[EM] Displaying intermediate results in Condorcet-based elections (re: Rob Brown's original question)

Adam Haas Tarr atarr at ecn.purdue.edu
Wed Oct 29 13:29:02 PST 2003


>I think they want something more distilled and that instantly communicates, 
>as does a bar graph of scores.  If I take a quick look at a vote matrix, it 
>doesn't really communicate very much to me.  This is not because I am 
>stupid or don't understand what the matrix represents (obviously I do), its 
>just that a table of numbers is not very easy to take in in any meaningful 
>way to visually oriented people.  If I have trouble instantly digesting a 
>matrix, I expect that mainstream uses will have *much* more trouble.

I agree.  I think the limit of what I can digest quickly and visually would be a 
directed graph.  This could be a very nice way to display scores - you could 
arrange things so that defeats point down whenever possible, so that the Smith 
set would be at the top, and the Condorcet losers would be at the bottom.

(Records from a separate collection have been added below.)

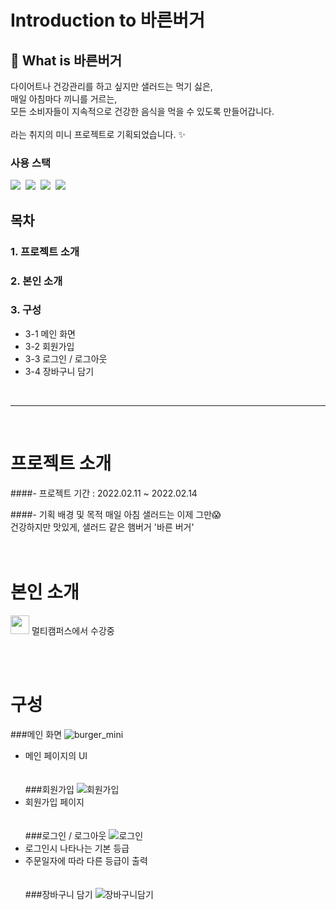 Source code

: # Introduction to 바른버거

## 🌱 What is 바른버거

다이어트나 건강관리를 하고 싶지만 샐러드는 먹기 싫은,<br>
매일 아침마다 끼니를 거르는,<br>
모든 소비자들이 지속적으로 건강한 음식을 먹을 수 있도록 만들어갑니다.
<br><br>라는 취지의 미니 프로젝트로 기획되었습니다. :sparkles:


### 사용 스택
 
<img src="https://img.shields.io/badge/react-61DAFB?style=for-the-badge&logo=react&logoColor=black">&nbsp;
<img src="https://img.shields.io/badge/javascript-F7DF1E?style=for-the-badge&logo=javascript&logoColor=black">&nbsp;
<img src="https://img.shields.io/badge/css-1572B6?style=for-the-badge&logo=css3&logoColor=white">&nbsp;
<img src="https://img.shields.io/badge/Spring-6DB33F?style=for-the-badge&logo=Spring&logoColor=white">



## 목차
### 1. 프로젝트 소개
### 2. 본인 소개
### 3. 구성
- 3-1 메인 화면
- 3-2 회원가입
- 3-3 로그인 / 로그아웃
- 3-4 장바구니 담기
<br>

***

<br>

# 프로젝트 소개
####- 프로젝트 기간 : 2022.02.11 ~ 2022.02.14 

####- 기획 배경 및 목적
매일 아침 샐러드는 이제 그만😱
<br>건강하지만 맛있게, 샐러드 같은 햄버거 '바른 버거'
<br><br><br>
# 본인 소개

[<img width="30" src="https://user-images.githubusercontent.com/74857433/114282246-b567cb80-9a7d-11eb-9bfe-8982f04e1cfc.png" />](https://github.com/jayPark14) 멀티캠퍼스에서 수강중



<br><br>
# 구성
###메인 화면
![burger_mini](https://user-images.githubusercontent.com/100342241/159518342-b72e7282-d9ce-45a2-b7b1-ca6c784072fb.gif)
- 메인 페이지의 UI
<br><br><br>
###회원가입
![회원가입](https://user-images.githubusercontent.com/100342241/159522430-d9b337e4-1e26-4a31-a452-018b08928fe6.gif)
- 회원가입 페이지
<br><br><br>
###로그인 / 로그아웃
![로그인](https://user-images.githubusercontent.com/100342241/159522674-c59a4661-b1bc-43f2-890c-a303b377d916.gif)
- 로그인시 나타나는 기본 등급
- 주문일자에 따라 다른 등급이 출력
<br><br><br>
###장바구니 담기
![장바구니담기](https://user-images.githubusercontent.com/100342241/159598905-656425eb-12c9-433b-806d-ef0d062bffae.gif)
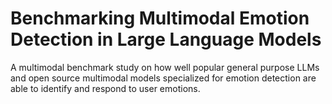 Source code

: # Benchmarking Multimodal Emotion Detection in Large Language Models

A multimodal benchmark study on how well popular general purpose LLMs and open source multimodal models specialized for emotion detection are able to identify and respond to user emotions.


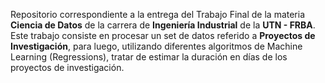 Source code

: Repositorio correspondiente a la entrega del Trabajo Final de la materia **Ciencia de Datos** de la carrera de **Ingeniería Industrial** de la **UTN - FRBA**.
<BR> 
Este trabajo consiste en procesar un set de datos referido a **Proyectos de Investigación**, para luego, utilizando diferentes algoritmos de Machine Learning (Regressions), tratar de estimar la duración en días de los proyectos de investigación.
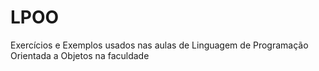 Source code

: # LPOO
Exercícios e Exemplos usados nas aulas de Linguagem de Programação Orientada a Objetos na faculdade
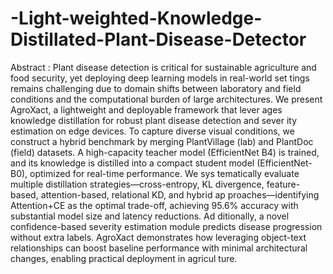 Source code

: # -Light-weighted-Knowledge-Distillated-Plant-Disease-Detector

 Abstract :
 Plant disease detection is critical for sustainable agriculture
 and food security, yet deploying deep learning models in real-world set
tings remains challenging due to domain shifts between laboratory and
 field conditions and the computational burden of large architectures. We
 present AgroXact, a lightweight and deployable framework that lever
ages knowledge distillation for robust plant disease detection and sever
ity estimation on edge devices. To capture diverse visual conditions,
 we construct a hybrid benchmark by merging PlantVillage (lab) and
 PlantDoc (field) datasets. A high-capacity teacher model (EfficientNet
B4) is trained, and its knowledge is distilled into a compact student
 model (EfficientNet-B0), optimized for real-time performance. We sys
tematically evaluate multiple distillation strategies—cross-entropy, KL
divergence, feature-based, attention-based, relational KD, and hybrid ap
proaches—identifying Attention+CE as the optimal trade-off, achieving
 95.6% accuracy with substantial model size and latency reductions. Ad
ditionally, a novel confidence-based severity estimation module predicts
 disease progression without extra labels. AgroXact demonstrates how
 leveraging object-text relationships can boost baseline performance with
 minimal architectural changes, enabling practical deployment in agricul
ture.

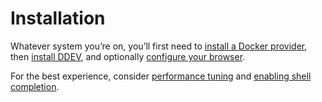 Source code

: # Installation

Whatever system you’re on, you’ll first need to [install a Docker provider](docker-installation.md), then [install DDEV](ddev-installation.md), and optionally [configure your browser](configuring-browsers.md).

For the best experience, consider [performance tuning](performance.md) and [enabling shell completion](shell-completion.md).
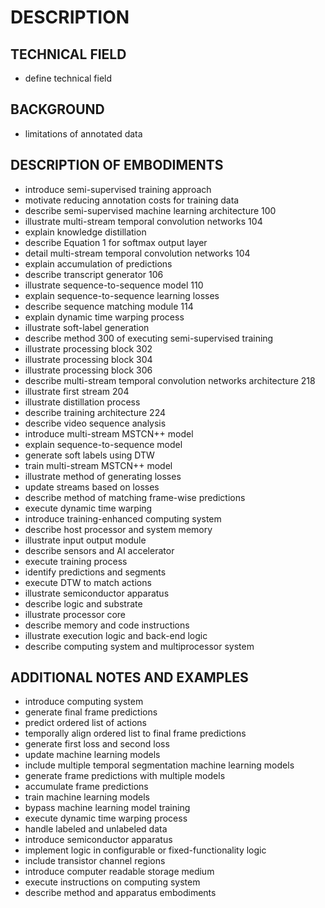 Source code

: # DESCRIPTION

## TECHNICAL FIELD

- define technical field

## BACKGROUND

- limitations of annotated data

## DESCRIPTION OF EMBODIMENTS

- introduce semi-supervised training approach
- motivate reducing annotation costs for training data
- describe semi-supervised machine learning architecture 100
- illustrate multi-stream temporal convolution networks 104
- explain knowledge distillation
- describe Equation 1 for softmax output layer
- detail multi-stream temporal convolution networks 104
- explain accumulation of predictions
- describe transcript generator 106
- illustrate sequence-to-sequence model 110
- explain sequence-to-sequence learning losses
- describe sequence matching module 114
- explain dynamic time warping process
- illustrate soft-label generation
- describe method 300 of executing semi-supervised training
- illustrate processing block 302
- illustrate processing block 304
- illustrate processing block 306
- describe multi-stream temporal convolution networks architecture 218
- illustrate first stream 204
- illustrate distillation process
- describe training architecture 224
- describe video sequence analysis
- introduce multi-stream MSTCN++ model
- explain sequence-to-sequence model
- generate soft labels using DTW
- train multi-stream MSTCN++ model
- illustrate method of generating losses
- update streams based on losses
- describe method of matching frame-wise predictions
- execute dynamic time warping
- introduce training-enhanced computing system
- describe host processor and system memory
- illustrate input output module
- describe sensors and AI accelerator
- execute training process
- identify predictions and segments
- execute DTW to match actions
- illustrate semiconductor apparatus
- describe logic and substrate
- illustrate processor core
- describe memory and code instructions
- illustrate execution logic and back-end logic
- describe computing system and multiprocessor system

## ADDITIONAL NOTES AND EXAMPLES

- introduce computing system
- generate final frame predictions
- predict ordered list of actions
- temporally align ordered list to final frame predictions
- generate first loss and second loss
- update machine learning models
- include multiple temporal segmentation machine learning models
- generate frame predictions with multiple models
- accumulate frame predictions
- train machine learning models
- bypass machine learning model training
- execute dynamic time warping process
- handle labeled and unlabeled data
- introduce semiconductor apparatus
- implement logic in configurable or fixed-functionality logic
- include transistor channel regions
- introduce computer readable storage medium
- execute instructions on computing system
- describe method and apparatus embodiments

That said, I still think this is probably too much detail for the average 
CNN.com user.  There could be a link to "verbose results" that displayed things 
this way, and perhaps a link to "even more verbose results" that displayed the 
pairwise matrix.

>If it can be 
>linearized in a reasonable way, I believe it can be done such that each 
>candidate has not only an order, but a scalar dimension, i.e. a score -- in 
>an equally reasonable way, that does not conflict with the ordering.  Maybe 
>this is a naive leap of logic (or maybe intuition) on my part, but I have 
>yet to see an argument which leads me to believe otherwise.

Well, finding a set of scores that reflect the way the election was decided is 
not hard.  For example, using beatpath scores of each loser against the winner 
works.  The real trick is finding a set of scores that convey information you 
actually care about.

I maintain that the best such score would be each candidate's pairwise vote 
total against the winner, and the winner's pairwise vote total against the 
losing candidate with the highest score.  If such an approach led to a losing 
candidate having a higher score than the winner, then I would fall back on 
beatpaths, as I (eventually) explained in my other post(s).